Dan O'Donnell

Dan O'Donnell

Common Sense Central is edited by WISN's Dan O'Donnell. Dan provides unique conservative commentary and analysis of stories that the mainstream media...Full Bio

 

The All-American Prodigy

America celebrates its sports heroes like perhaps no nation ever has; elevating them to near godlike status, especially those who make the superhuman look ordinary. But sometimes those heroes are ordinary themselves, battling the same demons that the rest of us do. And sometimes we honor them for that, too.

This is the Forgotten History of the All-American Prodigy.

He was a natural, as gifted an athlete as anyone had ever seen. Why, when he was just a boy, they said he could throw a baseball clear across the Penobscot River and could hit it even farther. Yes sir, Louis Sockalexis was destined for greatness on the diamond.

But he was an Indian, and Indians just didn’t play baseball; not professionally, not in college, not anywhere. Anywhere that mattered, anyway.

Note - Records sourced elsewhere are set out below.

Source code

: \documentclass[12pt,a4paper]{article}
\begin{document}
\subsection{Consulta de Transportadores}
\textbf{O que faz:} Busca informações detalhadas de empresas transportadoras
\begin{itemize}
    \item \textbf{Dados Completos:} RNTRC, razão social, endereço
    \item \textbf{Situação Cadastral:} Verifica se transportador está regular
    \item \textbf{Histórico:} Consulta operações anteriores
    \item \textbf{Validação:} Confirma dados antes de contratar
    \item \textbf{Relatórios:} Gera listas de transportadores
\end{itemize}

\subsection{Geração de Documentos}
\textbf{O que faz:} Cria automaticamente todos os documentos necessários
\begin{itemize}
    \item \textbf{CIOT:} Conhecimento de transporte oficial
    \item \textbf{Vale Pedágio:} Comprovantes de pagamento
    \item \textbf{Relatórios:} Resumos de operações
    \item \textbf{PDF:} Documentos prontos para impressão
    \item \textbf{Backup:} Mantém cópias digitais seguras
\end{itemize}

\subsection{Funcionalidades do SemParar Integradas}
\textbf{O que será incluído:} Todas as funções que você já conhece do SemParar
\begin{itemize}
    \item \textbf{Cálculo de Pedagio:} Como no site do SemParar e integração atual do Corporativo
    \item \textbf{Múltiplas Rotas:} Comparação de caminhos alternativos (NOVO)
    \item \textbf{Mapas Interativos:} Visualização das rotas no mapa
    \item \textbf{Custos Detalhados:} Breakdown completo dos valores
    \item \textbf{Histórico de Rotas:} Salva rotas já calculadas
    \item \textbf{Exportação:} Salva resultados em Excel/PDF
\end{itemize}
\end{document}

Because of that prejudice, as great as Louis was, he never got to play much farther away from the river he used to toss a ball over as a boy. He was 21 now, and stronger, faster, and just plain better than anyone else in the small county league he played in.

As the 1893 season rolled around, there was an excitement building. The Holy Cross University baseball team would be barnstorming the area and playing a few teams in the county league. Louis was ecstatic; he would show those fellows that he was every bit as good as they were. Better, even.

And he did. He was stronger, faster, and just plain better than all of them. Holy Cross’ best player, catcher Doc Powers, was in awe. He didn’t care that Louis was an Indian; he was the greatest baseball player he ever saw. Louis would be coming back to Holy Cross with the team. Doc wouldn’t take no for an answer.

Louis accepted, enrolled at the University, and almost immediately became the best athlete there. He played football, ran track, and, of course, dominated on the diamond. He hit home run after home run and made impossible throws from the outfield. He was, at long last, fulfilling his destiny.

But just under the surface, Louis was struggling. He was homesick, and the racist taunts from opposing fans broke his heart. He began to drink. As he got even better on the field, the taunts grew more hateful. He drank more.

When his coach accepted a new job at The University of Notre Dame, Louis and his friend Doc followed him. But Louis’ demons followed him, too. As Doc signed a professional contract, Louis was kicked out of school following a drunken barroom brawl.

Still, the legend of Louis Sockalexis had preceded him, and the National League’s Cleveland Spiders signed him to a professional contract just a month later, making him the first Native American to play professional baseball.

He was an immediate sensation. His towering home runs and impossible throws from the outfield made him a fan favorite, and he batted .338 as the Spiders climbed from last place to National League contenders.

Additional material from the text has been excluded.